## Work instruction
Among the lines below, copy exactly those from the one with "[00:07:16-00:0" through the one with "では、私たちは一体どうなるの", counting both ends.

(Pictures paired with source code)
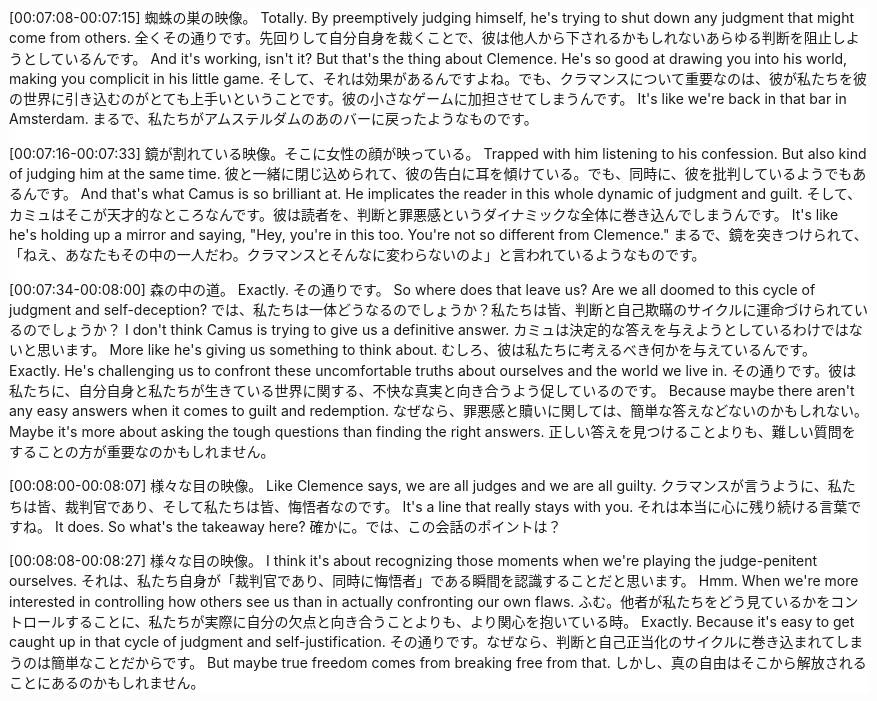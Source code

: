 [00:07:08-00:07:15] 蜘蛛の巣の映像。
Totally. By preemptively judging himself, he's trying to shut down any judgment that might come from others.
全くその通りです。先回りして自分自身を裁くことで、彼は他人から下されるかもしれないあらゆる判断を阻止しようとしているんです。
And it's working, isn't it? But that's the thing about Clemence. He's so good at drawing you into his world, making you complicit in his little game.
そして、それは効果があるんですよね。でも、クラマンスについて重要なのは、彼が私たちを彼の世界に引き込むのがとても上手いということです。彼の小さなゲームに加担させてしまうんです。
It's like we're back in that bar in Amsterdam.
まるで、私たちがアムステルダムのあのバーに戻ったようなものです。

[00:07:16-00:07:33] 鏡が割れている映像。そこに女性の顔が映っている。
Trapped with him listening to his confession. But also kind of judging him at the same time.
彼と一緒に閉じ込められて、彼の告白に耳を傾けている。でも、同時に、彼を批判しているようでもあるんです。
And that's what Camus is so brilliant at. He implicates the reader in this whole dynamic of judgment and guilt.
そして、カミュはそこが天才的なところなんです。彼は読者を、判断と罪悪感というダイナミックな全体に巻き込んでしまうんです。
It's like he's holding up a mirror and saying, "Hey, you're in this too. You're not so different from Clemence."
まるで、鏡を突きつけられて、「ねえ、あなたもその中の一人だわ。クラマンスとそんなに変わらないのよ」と言われているようなものです。

[00:07:34-00:08:00] 森の中の道。
Exactly.
その通りです。
So where does that leave us? Are we all doomed to this cycle of judgment and self-deception?
では、私たちは一体どうなるのでしょうか？私たちは皆、判断と自己欺瞞のサイクルに運命づけられているのでしょうか？
I don't think Camus is trying to give us a definitive answer.
カミュは決定的な答えを与えようとしているわけではないと思います。
More like he's giving us something to think about.
むしろ、彼は私たちに考えるべき何かを与えているんです。
Exactly. He's challenging us to confront these uncomfortable truths about ourselves and the world we live in.
その通りです。彼は私たちに、自分自身と私たちが生きている世界に関する、不快な真実と向き合うよう促しているのです。
Because maybe there aren't any easy answers when it comes to guilt and redemption.
なぜなら、罪悪感と贖いに関しては、簡単な答えなどないのかもしれない。
Maybe it's more about asking the tough questions than finding the right answers.
正しい答えを見つけることよりも、難しい質問をすることの方が重要なのかもしれません。

[00:08:00-00:08:07] 様々な目の映像。
Like Clemence says, we are all judges and we are all guilty.
クラマンスが言うように、私たちは皆、裁判官であり、そして私たちは皆、悔悟者なのです。
It's a line that really stays with you.
それは本当に心に残り続ける言葉ですね。
It does. So what's the takeaway here?
確かに。では、この会話のポイントは？

[00:08:08-00:08:27] 様々な目の映像。
I think it's about recognizing those moments when we're playing the judge-penitent ourselves.
それは、私たち自身が「裁判官であり、同時に悔悟者」である瞬間を認識することだと思います。
Hmm. When we're more interested in controlling how others see us than in actually confronting our own flaws.
ふむ。他者が私たちをどう見ているかをコントロールすることに、私たちが実際に自分の欠点と向き合うことよりも、より関心を抱いている時。
Exactly. Because it's easy to get caught up in that cycle of judgment and self-justification.
その通りです。なぜなら、判断と自己正当化のサイクルに巻き込まれてしまうのは簡単なことだからです。
But maybe true freedom comes from breaking free from that.
しかし、真の自由はそこから解放されることにあるのかもしれません。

## Task response
[00:07:16-00:07:33] 鏡が割れている映像。そこに女性の顔が映っている。
Trapped with him listening to his confession. But also kind of judging him at the same time.
彼と一緒に閉じ込められて、彼の告白に耳を傾けている。でも、同時に、彼を批判しているようでもあるんです。
And that's what Camus is so brilliant at. He implicates the reader in this whole dynamic of judgment and guilt.
そして、カミュはそこが天才的なところなんです。彼は読者を、判断と罪悪感というダイナミックな全体に巻き込んでしまうんです。
It's like he's holding up a mirror and saying, "Hey, you're in this too. You're not so different from Clemence."
まるで、鏡を突きつけられて、「ねえ、あなたもその中の一人だわ。クラマンスとそんなに変わらないのよ」と言われているようなものです。

[00:07:34-00:08:00] 森の中の道。
Exactly.
その通りです。
So where does that leave us? Are we all doomed to this cycle of judgment and self-deception?
では、私たちは一体どうなるのでしょうか？私たちは皆、判断と自己欺瞞のサイクルに運命づけられているのでしょうか？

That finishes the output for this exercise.